START DATA PROVIDED
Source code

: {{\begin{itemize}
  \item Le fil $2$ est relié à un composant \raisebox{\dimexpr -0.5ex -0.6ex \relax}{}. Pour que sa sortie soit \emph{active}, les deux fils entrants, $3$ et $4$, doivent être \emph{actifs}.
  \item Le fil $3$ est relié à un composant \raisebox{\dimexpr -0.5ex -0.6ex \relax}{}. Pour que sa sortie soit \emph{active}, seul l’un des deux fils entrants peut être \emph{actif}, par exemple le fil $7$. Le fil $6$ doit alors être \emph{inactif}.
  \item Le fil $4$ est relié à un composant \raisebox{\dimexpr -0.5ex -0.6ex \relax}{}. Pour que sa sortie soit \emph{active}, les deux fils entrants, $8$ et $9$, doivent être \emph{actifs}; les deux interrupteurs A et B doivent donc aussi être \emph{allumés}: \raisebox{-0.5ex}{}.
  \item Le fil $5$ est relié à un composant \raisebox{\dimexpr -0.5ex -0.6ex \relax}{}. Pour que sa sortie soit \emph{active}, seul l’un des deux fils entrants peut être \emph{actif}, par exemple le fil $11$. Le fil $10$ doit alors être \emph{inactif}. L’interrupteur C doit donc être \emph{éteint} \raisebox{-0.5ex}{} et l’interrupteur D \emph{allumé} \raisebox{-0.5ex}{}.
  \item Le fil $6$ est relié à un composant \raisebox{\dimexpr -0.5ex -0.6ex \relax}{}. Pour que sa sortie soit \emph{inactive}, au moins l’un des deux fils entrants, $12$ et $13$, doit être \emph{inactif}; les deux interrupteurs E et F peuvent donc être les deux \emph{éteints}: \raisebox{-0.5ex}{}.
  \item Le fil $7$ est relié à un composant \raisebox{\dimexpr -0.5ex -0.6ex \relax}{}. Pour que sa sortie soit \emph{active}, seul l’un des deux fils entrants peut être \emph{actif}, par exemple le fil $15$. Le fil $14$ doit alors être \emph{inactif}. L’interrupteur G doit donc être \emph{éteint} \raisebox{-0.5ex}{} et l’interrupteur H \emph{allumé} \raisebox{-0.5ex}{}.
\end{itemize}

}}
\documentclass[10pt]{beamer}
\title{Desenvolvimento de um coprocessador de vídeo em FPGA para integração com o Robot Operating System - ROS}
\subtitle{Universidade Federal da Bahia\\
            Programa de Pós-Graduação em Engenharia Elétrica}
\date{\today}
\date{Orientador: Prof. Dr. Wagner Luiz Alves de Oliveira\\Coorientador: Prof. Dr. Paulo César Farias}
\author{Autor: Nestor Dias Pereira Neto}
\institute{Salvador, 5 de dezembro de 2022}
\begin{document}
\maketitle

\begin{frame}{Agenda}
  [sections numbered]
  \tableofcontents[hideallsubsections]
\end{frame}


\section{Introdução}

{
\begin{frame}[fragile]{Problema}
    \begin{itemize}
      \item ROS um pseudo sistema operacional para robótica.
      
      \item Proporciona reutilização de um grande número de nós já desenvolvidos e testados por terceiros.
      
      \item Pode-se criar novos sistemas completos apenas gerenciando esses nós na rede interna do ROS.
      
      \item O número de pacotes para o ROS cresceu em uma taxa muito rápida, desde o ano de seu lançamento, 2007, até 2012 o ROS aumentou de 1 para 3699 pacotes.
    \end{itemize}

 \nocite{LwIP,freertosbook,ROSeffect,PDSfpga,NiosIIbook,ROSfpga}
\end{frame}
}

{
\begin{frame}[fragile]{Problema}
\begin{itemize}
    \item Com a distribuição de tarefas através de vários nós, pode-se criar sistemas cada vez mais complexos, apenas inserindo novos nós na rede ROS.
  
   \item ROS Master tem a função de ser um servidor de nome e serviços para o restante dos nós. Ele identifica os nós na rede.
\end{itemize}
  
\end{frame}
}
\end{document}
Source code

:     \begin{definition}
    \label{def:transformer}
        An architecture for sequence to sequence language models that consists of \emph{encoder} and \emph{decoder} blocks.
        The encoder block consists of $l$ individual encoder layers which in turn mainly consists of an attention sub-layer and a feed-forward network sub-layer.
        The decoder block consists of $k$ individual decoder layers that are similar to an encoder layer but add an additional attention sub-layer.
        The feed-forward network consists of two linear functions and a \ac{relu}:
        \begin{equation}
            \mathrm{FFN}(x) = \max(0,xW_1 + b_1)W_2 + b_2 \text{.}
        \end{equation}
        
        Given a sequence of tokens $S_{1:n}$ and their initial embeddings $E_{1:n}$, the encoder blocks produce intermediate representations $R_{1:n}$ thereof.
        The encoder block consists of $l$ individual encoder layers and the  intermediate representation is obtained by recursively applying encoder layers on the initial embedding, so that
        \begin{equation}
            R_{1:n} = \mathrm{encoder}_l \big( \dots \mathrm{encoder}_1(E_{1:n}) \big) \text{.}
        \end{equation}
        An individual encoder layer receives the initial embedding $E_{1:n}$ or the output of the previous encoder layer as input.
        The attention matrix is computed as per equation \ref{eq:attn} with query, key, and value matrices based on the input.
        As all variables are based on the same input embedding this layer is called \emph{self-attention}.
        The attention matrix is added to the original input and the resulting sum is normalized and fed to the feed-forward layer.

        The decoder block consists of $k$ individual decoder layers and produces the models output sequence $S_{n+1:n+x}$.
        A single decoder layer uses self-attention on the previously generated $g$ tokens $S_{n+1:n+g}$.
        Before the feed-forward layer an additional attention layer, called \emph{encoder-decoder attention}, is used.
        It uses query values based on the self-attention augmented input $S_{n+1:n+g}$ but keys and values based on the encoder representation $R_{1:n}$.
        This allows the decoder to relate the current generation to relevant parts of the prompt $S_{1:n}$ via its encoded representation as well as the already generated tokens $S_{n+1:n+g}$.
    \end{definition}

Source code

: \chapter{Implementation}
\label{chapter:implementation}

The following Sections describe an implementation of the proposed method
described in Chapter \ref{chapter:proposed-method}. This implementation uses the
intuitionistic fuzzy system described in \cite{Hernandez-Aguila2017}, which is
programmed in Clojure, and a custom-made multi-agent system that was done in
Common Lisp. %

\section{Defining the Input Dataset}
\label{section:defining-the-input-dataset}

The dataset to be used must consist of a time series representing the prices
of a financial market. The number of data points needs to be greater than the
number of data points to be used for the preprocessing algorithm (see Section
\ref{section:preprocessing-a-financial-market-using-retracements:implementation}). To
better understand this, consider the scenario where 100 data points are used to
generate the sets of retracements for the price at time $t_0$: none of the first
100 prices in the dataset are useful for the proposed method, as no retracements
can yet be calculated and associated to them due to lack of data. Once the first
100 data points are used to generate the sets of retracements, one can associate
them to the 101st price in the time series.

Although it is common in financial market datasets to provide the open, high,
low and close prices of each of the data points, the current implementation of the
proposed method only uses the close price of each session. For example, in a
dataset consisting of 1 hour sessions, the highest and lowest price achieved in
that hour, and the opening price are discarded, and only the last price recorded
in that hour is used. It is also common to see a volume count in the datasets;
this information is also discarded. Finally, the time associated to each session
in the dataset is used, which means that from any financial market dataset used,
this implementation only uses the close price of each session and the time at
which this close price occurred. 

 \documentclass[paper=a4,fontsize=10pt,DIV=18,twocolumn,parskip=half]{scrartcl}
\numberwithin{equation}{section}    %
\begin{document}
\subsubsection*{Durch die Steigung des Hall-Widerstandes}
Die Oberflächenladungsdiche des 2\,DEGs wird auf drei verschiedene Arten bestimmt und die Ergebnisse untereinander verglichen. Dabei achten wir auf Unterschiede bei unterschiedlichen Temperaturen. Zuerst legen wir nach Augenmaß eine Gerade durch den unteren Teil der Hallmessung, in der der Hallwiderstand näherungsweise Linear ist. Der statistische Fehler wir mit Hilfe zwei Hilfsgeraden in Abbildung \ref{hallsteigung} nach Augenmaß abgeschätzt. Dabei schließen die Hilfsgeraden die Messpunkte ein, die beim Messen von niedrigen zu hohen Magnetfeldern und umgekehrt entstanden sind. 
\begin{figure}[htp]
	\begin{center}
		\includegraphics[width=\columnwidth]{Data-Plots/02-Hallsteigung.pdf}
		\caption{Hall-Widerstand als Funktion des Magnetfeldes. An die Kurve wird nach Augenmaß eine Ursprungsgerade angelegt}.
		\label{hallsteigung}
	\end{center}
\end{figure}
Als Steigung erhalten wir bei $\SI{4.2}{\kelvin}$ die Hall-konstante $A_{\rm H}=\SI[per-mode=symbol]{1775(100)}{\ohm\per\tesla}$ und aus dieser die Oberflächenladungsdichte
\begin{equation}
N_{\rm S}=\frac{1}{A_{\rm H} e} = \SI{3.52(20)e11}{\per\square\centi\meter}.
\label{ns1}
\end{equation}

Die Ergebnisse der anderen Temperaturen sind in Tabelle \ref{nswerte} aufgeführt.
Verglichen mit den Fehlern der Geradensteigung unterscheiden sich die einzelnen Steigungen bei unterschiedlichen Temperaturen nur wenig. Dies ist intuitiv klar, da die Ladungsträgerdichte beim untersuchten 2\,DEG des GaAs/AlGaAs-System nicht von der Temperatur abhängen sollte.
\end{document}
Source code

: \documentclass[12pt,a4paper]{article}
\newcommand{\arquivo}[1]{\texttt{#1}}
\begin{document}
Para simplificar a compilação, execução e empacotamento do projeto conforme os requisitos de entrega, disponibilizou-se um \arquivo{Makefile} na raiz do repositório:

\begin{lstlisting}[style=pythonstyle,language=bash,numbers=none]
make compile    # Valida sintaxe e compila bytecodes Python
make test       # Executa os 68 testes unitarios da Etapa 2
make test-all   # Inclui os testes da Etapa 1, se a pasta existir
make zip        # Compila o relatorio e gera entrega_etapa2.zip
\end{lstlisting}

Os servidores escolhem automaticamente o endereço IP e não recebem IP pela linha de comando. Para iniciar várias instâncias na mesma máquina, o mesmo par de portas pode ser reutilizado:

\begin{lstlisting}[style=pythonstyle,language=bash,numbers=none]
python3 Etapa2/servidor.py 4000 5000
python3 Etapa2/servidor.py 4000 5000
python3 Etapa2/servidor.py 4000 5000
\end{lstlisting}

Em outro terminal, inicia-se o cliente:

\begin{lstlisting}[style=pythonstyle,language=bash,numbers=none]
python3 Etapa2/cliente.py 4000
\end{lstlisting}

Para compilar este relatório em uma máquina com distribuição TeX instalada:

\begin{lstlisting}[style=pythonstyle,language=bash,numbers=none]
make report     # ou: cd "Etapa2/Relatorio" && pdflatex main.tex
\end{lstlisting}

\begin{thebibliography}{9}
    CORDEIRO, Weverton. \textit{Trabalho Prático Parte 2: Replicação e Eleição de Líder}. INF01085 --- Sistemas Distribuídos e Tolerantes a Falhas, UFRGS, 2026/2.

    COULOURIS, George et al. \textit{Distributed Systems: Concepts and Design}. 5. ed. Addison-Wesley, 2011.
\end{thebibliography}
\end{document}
END DATA PROVIDED
**TASK REQUIREMENTS:**
From the very first line of the records down to the line with "fil $5$ est", please write out each line exactly, including both ends and no other lines.

**ANSWER TO THE PROBLEM:**
Source code

: {{\begin{itemize}
  \item Le fil $2$ est relié à un composant \raisebox{\dimexpr -0.5ex -0.6ex \relax}{}. Pour que sa sortie soit \emph{active}, les deux fils entrants, $3$ et $4$, doivent être \emph{actifs}.
  \item Le fil $3$ est relié à un composant \raisebox{\dimexpr -0.5ex -0.6ex \relax}{}. Pour que sa sortie soit \emph{active}, seul l’un des deux fils entrants peut être \emph{actif}, par exemple le fil $7$. Le fil $6$ doit alors être \emph{inactif}.
  \item Le fil $4$ est relié à un composant \raisebox{\dimexpr -0.5ex -0.6ex \relax}{}. Pour que sa sortie soit \emph{active}, les deux fils entrants, $8$ et $9$, doivent être \emph{actifs}; les deux interrupteurs A et B doivent donc aussi être \emph{allumés}: \raisebox{-0.5ex}{}.
  \item Le fil $5$ est relié à un composant \raisebox{\dimexpr -0.5ex -0.6ex \relax}{}. Pour que sa sortie soit \emph{active}, seul l’un des deux fils entrants peut être \emph{actif}, par exemple le fil $11$. Le fil $10$ doit alors être \emph{inactif}. L’interrupteur C doit donc être \emph{éteint} \raisebox{-0.5ex}{} et l’interrupteur D \emph{allumé} \raisebox{-0.5ex}{}.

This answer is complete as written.